26 de 40 % chez des souris traitées au DSS et de 100 % chez celles ayant également reçu un traitement antibiotique. Cette infection est alors accompagnée de signes cliniques plus sévères, d’une sécrétion de cytokines pro-inflammatoires plus importante et d’une mortalité plus élevée (Zhou et al., 2018). Chez l’Homme, près de 10 % des patients atteints de MICI ont présenté ou présenteront une infection à C. difficile au cours de leur vie (Clayton et al., 2009) faisant suite à un traitement antibiotique dans 42 % des cas seulement, contre 69 % dans la population générale (Bossuyt et al., 2009).
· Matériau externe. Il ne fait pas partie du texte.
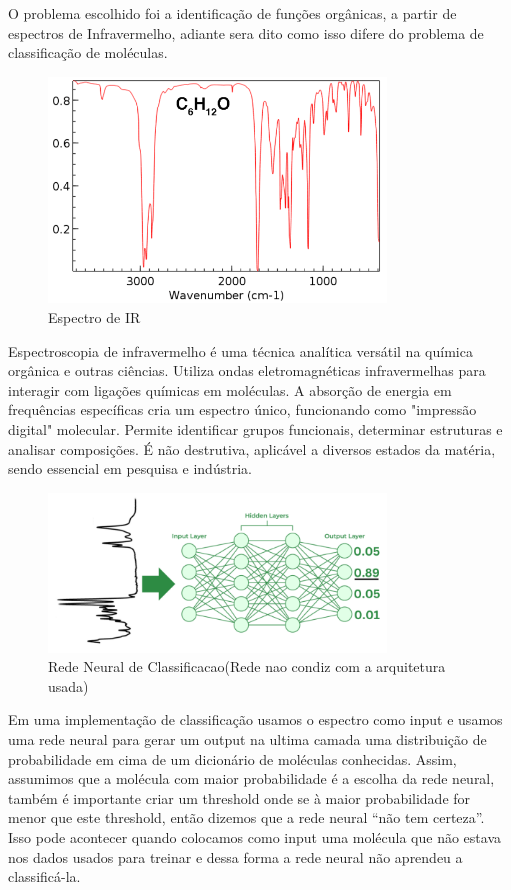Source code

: \documentclass[11pt,a4paper]{article}
\begin{document}
O problema escolhido foi a identificação de funções orgânicas, a partir de espectros de Infravermelho, adiante sera dito como isso difere do problema de classificação de moléculas.


\begin{figure}[h]
    \centering
    \includegraphics[width=0.8\textwidth]{Images/spec.png}
    \caption{Espectro de IR}
    \label{fig:ir_spectrum}
\end{figure}

Espectroscopia de infravermelho é uma técnica analítica versátil na química orgânica e outras ciências. Utiliza ondas eletromagnéticas infravermelhas para interagir com ligações químicas em moléculas. A absorção de energia em frequências específicas cria um espectro único, funcionando como "impressão digital" molecular. Permite identificar grupos funcionais, determinar estruturas e analisar composições. É não destrutiva, aplicável a diversos estados da matéria, sendo essencial em pesquisa e indústria.

\begin{figure}[h]
    \centering
    \includegraphics[width=0.8\textwidth]{Images/NN2.png}
    \caption{Rede Neural de Classificacao(Rede nao condiz com a arquitetura usada)}
    \label{fig:ir_spectrum}
\end{figure}

Em uma implementação de classificação usamos o espectro como input e usamos uma rede neural para gerar um output na ultima camada uma distribuição de probabilidade em cima de um dicionário de moléculas conhecidas. Assim, assumimos que a molécula com maior probabilidade é a escolha da rede neural, também é importante criar um threshold onde se à maior probabilidade for menor que este threshold, então dizemos que a rede neural “não tem certeza”. Isso pode acontecer quando colocamos como input uma molécula que não estava nos dados usados para treinar e dessa forma a rede neural não aprendeu a classificá-la.
\end{document}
Enfin, bien qu’une augmentation de l’abondance des Campylobacter productrices de toxines ait été mise en évidence chez des patients atteints de MC comparativement aux sujets sains (Kaakoush et al., 2014), ces bactéries ne seraient pas impliquées dans l’initiation des MICI (Nielsen

et al., 2019).

L’implication d’E. coli dans la MC est envisagée depuis longtemps, notamment suite à la découverte de taux élevés d’anticorps anti-E. coli chez les patients (Tabaqchali et al., 1978). Depuis, la détection d’anticorps anti-E. coli dirigés notamment contre la protéine de membrane externe Omp (outer membrane porin) C a permis de confirmer l’implication de ces bactéries (Mow et al., 2004). Des études sur biopsies intestinales de patients atteints de MC ont mis en évidence la présence de bactéries E. coli ainsi que d’antigènes spécifiques d’E. coli, notamment au niveau des macrophages et des cellules géantes à la base des ulcères, le long des fissures, dans les granulomes ou encore dans la lamina propria (Liu et al., 1995; Swidsinski et al., 2002). E. coli colonise anormalement les lésions iléales aigües et chroniques des patients atteints de MC (représentant jusqu’à 100 % de la flore totale aéro-anaérobie) comparativement aux sujets contrôles (Darfeuille-Michaud et al., 1998). Depuis, de nombreuses études à travers le monde ont rapporté une augmentation du nombre de bactéries E. coli ayant des propriétés invasives associées à la muqueuse intestinale chez les patients atteints de MC (Palmela et al., 2017).